原題:Euro-Area Finance Chiefs Push for Bigger Role of Single Currency(抜粋)
#欧経済(ドル弱体化)
EU諸国、国益の影に隠れるべきでない 妥協必要=独財務相 https://t.co/VZrgM0RFl2 https://t.co/VZrgM0RFl2
— ロイター (@ReutersJapan) February 16, 2026
ドイツのクリングバイル財務相は16日、欧州連合(EU)は転換期にあり、各国は自国の国益の影に隠れることなくEUの影響力と主権を強化する取り組みを加速させるべきだという認識を示した。
クリングバイル氏はユーロ圏財務相会合に先立ち、「われわれは欧州の主権を強化し、欧州を強くするという目標を常に念頭に置き、問題を解消し、解決策を見つけたい」と語った。
さらに「今年初めのデンマーク自治領グリーンランドを巡る問題を受け、欧州に関心を持つ全ての人が目を覚ましたと確信している。それが、国益にとらわれたり、国益の影に隠れることなく、妥協する用意ができているという事実につながっていく」とし、ドイツは妥協する用意があると言明した。
クリングバイル氏は「欧州レベルで現在進んでいるペースは、欧州が直面している課題に見合っていない」と指摘した。

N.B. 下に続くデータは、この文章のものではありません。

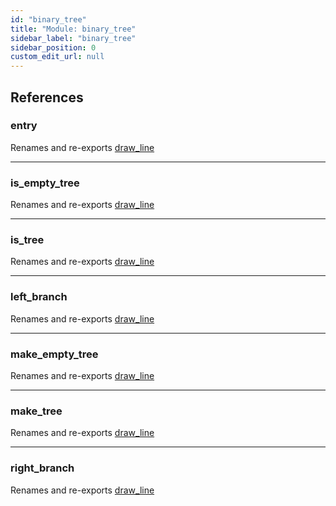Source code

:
 ```yaml
---
id: "binary_tree"
title: "Module: binary_tree"
sidebar_label: "binary_tree"
sidebar_position: 0
custom_edit_url: null
---
```


## References

### entry

Renames and re-exports [draw_line](painter.md#draw_line)

___

### is\_empty\_tree

Renames and re-exports [draw_line](painter.md#draw_line)

___

### is\_tree

Renames and re-exports [draw_line](painter.md#draw_line)

___

### left\_branch

Renames and re-exports [draw_line](painter.md#draw_line)

___

### make\_empty\_tree

Renames and re-exports [draw_line](painter.md#draw_line)

___

### make\_tree

Renames and re-exports [draw_line](painter.md#draw_line)

___

### right\_branch

Renames and re-exports [draw_line](painter.md#draw_line)
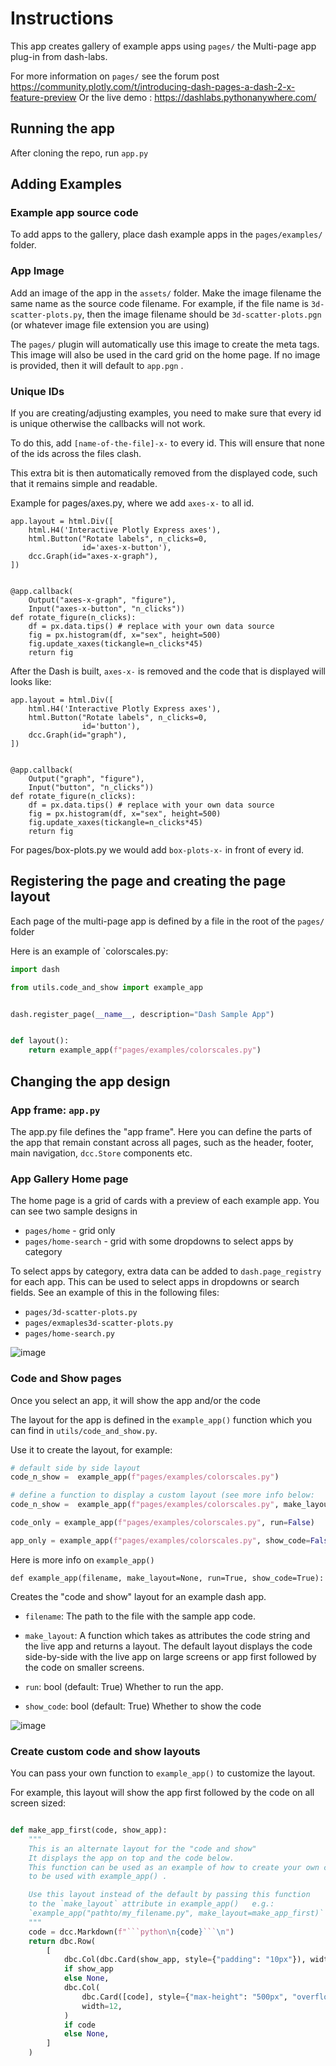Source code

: # Instructions

This app creates gallery of example apps using `pages/` the Multi-page app plug-in from dash-labs.  

For more information on `pages/` see the forum post https://community.plotly.com/t/introducing-dash-pages-a-dash-2-x-feature-preview
Or the live demo : https://dashlabs.pythonanywhere.com/

## Running the app

After cloning the repo, run `app.py`



## Adding Examples

### Example app source code

To add apps to the gallery, place dash example apps in the `pages/examples/` folder.

### App Image

Add an image of the app in the `assets/` folder.  Make the image filename the same name as the source
code filename.  For example, if the file name is `3d-scatter-plots.py`, then the image filename
should be `3d-scatter-plots.pgn`  (or whatever image file extension you are using)

The `pages/` plugin will automatically use this image to create the meta tags.  This image will also be used in the 
card grid on the home page.  If no image is provided, then it will default to  `app.pgn` .

### Unique IDs
If you are creating/adjusting examples, you need to make sure that every id is unique otherwise the callbacks will not work.

To do this, add `[name-of-the-file]-x-` to every id. This will ensure that none of the ids across the files clash. 

This extra bit is then automatically removed from the displayed code, such that it remains simple and readable.

Example for pages/axes.py, where we add `axes-x-` to all id.
```
app.layout = html.Div([
    html.H4('Interactive Plotly Express axes'),
    html.Button("Rotate labels", n_clicks=0, 
                id='axes-x-button'),
    dcc.Graph(id="axes-x-graph"),
])


@app.callback(
    Output("axes-x-graph", "figure"), 
    Input("axes-x-button", "n_clicks"))
def rotate_figure(n_clicks):
    df = px.data.tips() # replace with your own data source
    fig = px.histogram(df, x="sex", height=500)
    fig.update_xaxes(tickangle=n_clicks*45)
    return fig
```
After the Dash is built, `axes-x-` is removed and the code that is displayed will looks like:
```
app.layout = html.Div([
    html.H4('Interactive Plotly Express axes'),
    html.Button("Rotate labels", n_clicks=0, 
                id='button'),
    dcc.Graph(id="graph"),
])


@app.callback(
    Output("graph", "figure"), 
    Input("button", "n_clicks"))
def rotate_figure(n_clicks):
    df = px.data.tips() # replace with your own data source
    fig = px.histogram(df, x="sex", height=500)
    fig.update_xaxes(tickangle=n_clicks*45)
    return fig
```

For pages/box-plots.py we  would add `box-plots-x-` in front of every id. 

## Registering the page and creating the page layout

Each page of the multi-page app is defined by a file in the root of the `pages/` folder

Here is an example of `colorscales.py:

```python
import dash

from utils.code_and_show import example_app


dash.register_page(__name__, description="Dash Sample App")


def layout():
    return example_app(f"pages/examples/colorscales.py")

```

## Changing the app design

### App frame:  `app.py`

The app.py file defines the "app frame".  Here you can define the parts of the app
that remain constant across all pages, such as the header, footer, main navigation,  `dcc.Store`
components etc. 

### App Gallery Home page

The home page is a grid of cards with a preview of each example app.  You can see two sample designs in
- `pages/home`  - grid only
- `pages/home-search` - grid with some dropdowns to select apps by category

To select apps by category, extra data can be added to `dash.page_registry` for each app. This can be
used to select apps in dropdowns or search fields.  See an example of this in the following files:
- `pages/3d-scatter-plots.py`
- `pages/exmaples3d-scatter-plots.py`
- `pages/home-search.py`

![image](https://user-images.githubusercontent.com/72614349/160702790-fa1bf95a-abc8-43cd-88aa-a7a7eef65fcf.png)

### Code and Show pages

Once you select an app, it will show the app and/or the code

The layout for the app is defined in the `example_app()` function which you can find in `utils/code_and_show.py`.

Use it to create the layout, for example:

```python
# default side by side layout
code_n_show =  example_app(f"pages/examples/colorscales.py")

# define a function to display a custom layout (see more info below:
code_n_show =  example_app(f"pages/examples/colorscales.py", make_layout=my_custom_layout_function)

code_only = example_app(f"pages/examples/colorscales.py", run=False)

app_only = example_app(f"pages/examples/colorscales.py", show_code=False)


```

Here is more info on `example_app()`

```
def example_app(filename, make_layout=None, run=True, show_code=True):
```
    
Creates the "code and show" layout for an example dash app.

- `filename`:
   The path to the file with the sample app code.  


- `make_layout`:
    A function which takes as attributes the code string and the live app and returns a
    layout.  The default layout displays the code side-by-side with the live app on large screens
    or app first followed by the code on smaller screens.  

    
- `run`:
    bool (default: True) Whether to run the app.  

    
- `show_code`:
    bool (default: True) Whether to show the code   

![image](https://user-images.githubusercontent.com/72614349/160705938-da83452b-dce2-4236-a658-2e6fcbf8b451.png)


### Create custom code and show layouts

You can pass your own function to `example_app()` to customize the layout.

For example, this layout will show the app first followed by the code on all screen sized:

```python

def make_app_first(code, show_app):
    """
    This is an alternate layout for the "code and show"
    It displays the app on top and the code below.
    This function can be used as an example of how to create your own custom layouts
    to be used with example_app() .

    Use this layout instead of the default by passing this function
    to the `make_layout` attribute in example_app()   e.g.:
    `example_app("pathto/my_filename.py", make_layout=make_app_first)`
    """
    code = dcc.Markdown(f"```python\n{code}```\n")
    return dbc.Row(
        [
            dbc.Col(dbc.Card(show_app, style={"padding": "10px"}), width=12)
            if show_app
            else None,
            dbc.Col(
                dbc.Card([code], style={"max-height": "500px", "overflow": "auto"}),
                width=12,
            )
            if code
            else None,
        ]
    )

```

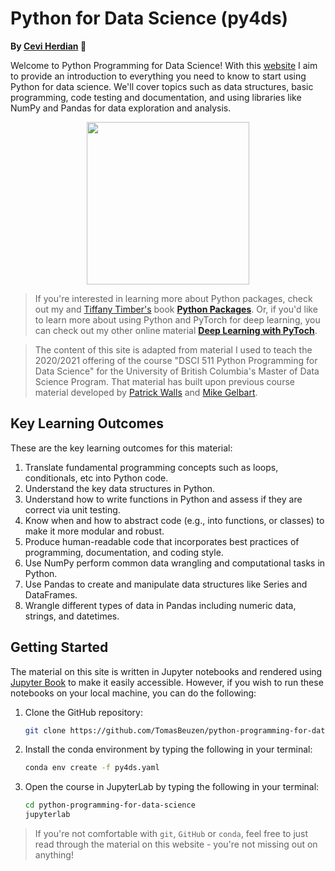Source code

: # Python for Data Science (py4ds)

**By [Cevi Herdian](itsmecevi.github.io) 🚀**

Welcome to Python Programming for Data Science! With this [website](https://www.tomasbeuzen.com/python-programming-for-data-science/) I aim to provide an introduction to everything you need to know to start using Python for data science. We'll cover topics such as data structures, basic programming, code testing and documentation, and using libraries like NumPy and Pandas for data exploration and analysis.

<p align="center">
  <img src="docs/logo.png" width="260">
</p>

>If you're interested in learning more about Python packages, check out my and [Tiffany Timber's](https://www.tiffanytimbers.com/) book [**Python Packages**](https://py-pkgs.org/). Or, if you'd like to learn more about using Python and PyTorch for deep learning, you can check out my other online material [**Deep Learning with PyToch**](https://www.tomasbeuzen.com/deep-learning-with-pytorch/).

>The content of this site is adapted from material I used to teach the 2020/2021 offering of the course "DSCI 511 Python Programming for Data Science" for the University of British Columbia's Master of Data Science Program. That material has built upon previous course material developed by [Patrick Walls](https://www.math.ubc.ca/~pwalls/) and [Mike Gelbart](https://www.mikegelbart.com/).

## Key Learning Outcomes

These are the key learning outcomes for this material:

1. Translate fundamental programming concepts such as loops, conditionals, etc into Python code.
2. Understand the key data structures in Python.
3. Understand how to write functions in Python and assess if they are correct via unit testing.
4. Know when and how to abstract code (e.g., into functions, or classes) to make it more modular and robust.
5. Produce human-readable code that incorporates best practices of programming, documentation, and coding style.
6. Use NumPy perform common data wrangling and computational tasks in Python.
7. Use Pandas to create and manipulate data structures like Series and DataFrames.
8. Wrangle different types of data in Pandas including numeric data, strings, and datetimes.

## Getting Started

The material on this site is written in Jupyter notebooks and rendered using [Jupyter Book](https://jupyterbook.org/intro.html) to make it easily accessible. However, if you wish to run these notebooks on your local machine, you can do the following:

1. Clone the GitHub repository:
   ```sh
   git clone https://github.com/TomasBeuzen/python-programming-for-data-science.git
   ```
2. Install the conda environment by typing the following in your terminal:
   ```sh
   conda env create -f py4ds.yaml
   ```
3. Open the course in JupyterLab by typing the following in your terminal:
   ```sh
   cd python-programming-for-data-science
   jupyterlab
   ```

>If you're not comfortable with `git`, `GitHub` or `conda`, feel free to just read through the material on this website - you're not missing out on anything!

ポーランド、スペイン、イタリア、フランス、ドイツ、オランダのEU主要6カ国(EU6)はトランプ米大統領がグリーンランドを取得する意向を明確にしたことを受け、1月末に財務相と経済相による初のビデオ会議を開催した。
同グループは16日、ユーロ圏財務相会合に合わせて再び会議を開いた。
ドイツ財務省の報道官によると、今回の会合ではEU貯蓄・投資同盟に向けた進展の加速と、重要な原材料のサプライチェーンの強靭性強化という2つの行動分野に焦点が当てられた。
次回のEU6カ国会合は3月9─10日に予定されており、ユーロの国際的な役割強化と防衛投資の効率化が焦点になるという。